■ **Supplied data**:
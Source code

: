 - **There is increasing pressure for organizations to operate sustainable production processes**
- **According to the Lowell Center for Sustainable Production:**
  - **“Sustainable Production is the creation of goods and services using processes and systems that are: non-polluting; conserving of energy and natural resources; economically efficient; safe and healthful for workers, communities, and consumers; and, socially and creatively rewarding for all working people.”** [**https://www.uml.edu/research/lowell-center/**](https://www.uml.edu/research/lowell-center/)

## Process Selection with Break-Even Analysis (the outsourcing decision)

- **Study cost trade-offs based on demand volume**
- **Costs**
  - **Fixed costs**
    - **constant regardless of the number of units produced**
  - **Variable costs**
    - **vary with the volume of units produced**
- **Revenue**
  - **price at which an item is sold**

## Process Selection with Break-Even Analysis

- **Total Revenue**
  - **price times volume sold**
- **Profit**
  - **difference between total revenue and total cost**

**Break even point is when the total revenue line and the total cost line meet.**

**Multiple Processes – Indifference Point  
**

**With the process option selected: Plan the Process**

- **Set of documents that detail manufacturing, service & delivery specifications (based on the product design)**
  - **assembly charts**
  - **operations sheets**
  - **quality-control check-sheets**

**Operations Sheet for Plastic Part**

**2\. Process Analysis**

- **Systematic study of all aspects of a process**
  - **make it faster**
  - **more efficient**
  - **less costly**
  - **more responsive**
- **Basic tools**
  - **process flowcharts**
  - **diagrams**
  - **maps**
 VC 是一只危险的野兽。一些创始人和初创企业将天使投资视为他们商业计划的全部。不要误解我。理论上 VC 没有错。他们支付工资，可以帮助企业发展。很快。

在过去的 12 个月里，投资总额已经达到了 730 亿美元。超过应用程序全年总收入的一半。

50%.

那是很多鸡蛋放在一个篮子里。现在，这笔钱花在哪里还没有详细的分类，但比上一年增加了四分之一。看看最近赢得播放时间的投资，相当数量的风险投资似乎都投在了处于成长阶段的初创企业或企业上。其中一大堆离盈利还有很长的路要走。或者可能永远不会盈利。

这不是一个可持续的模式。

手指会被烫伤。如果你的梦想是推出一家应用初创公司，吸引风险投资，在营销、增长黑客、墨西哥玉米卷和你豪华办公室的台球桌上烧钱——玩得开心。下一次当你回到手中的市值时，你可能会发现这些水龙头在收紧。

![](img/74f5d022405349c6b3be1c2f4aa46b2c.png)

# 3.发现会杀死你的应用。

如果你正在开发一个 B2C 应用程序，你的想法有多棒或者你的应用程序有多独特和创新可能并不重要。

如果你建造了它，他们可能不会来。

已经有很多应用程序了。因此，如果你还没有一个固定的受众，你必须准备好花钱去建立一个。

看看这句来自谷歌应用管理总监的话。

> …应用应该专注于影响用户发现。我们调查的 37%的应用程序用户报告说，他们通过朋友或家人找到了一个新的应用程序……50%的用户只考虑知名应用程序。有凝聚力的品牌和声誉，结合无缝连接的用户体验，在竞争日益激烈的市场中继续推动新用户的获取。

■ **Task goal**: After reading through the material, report every line that holds "Selection".

■ **Result for this task**:
## Process Selection with Break-Even Analysis (the outsourcing decision)
## Process Selection with Break-Even Analysis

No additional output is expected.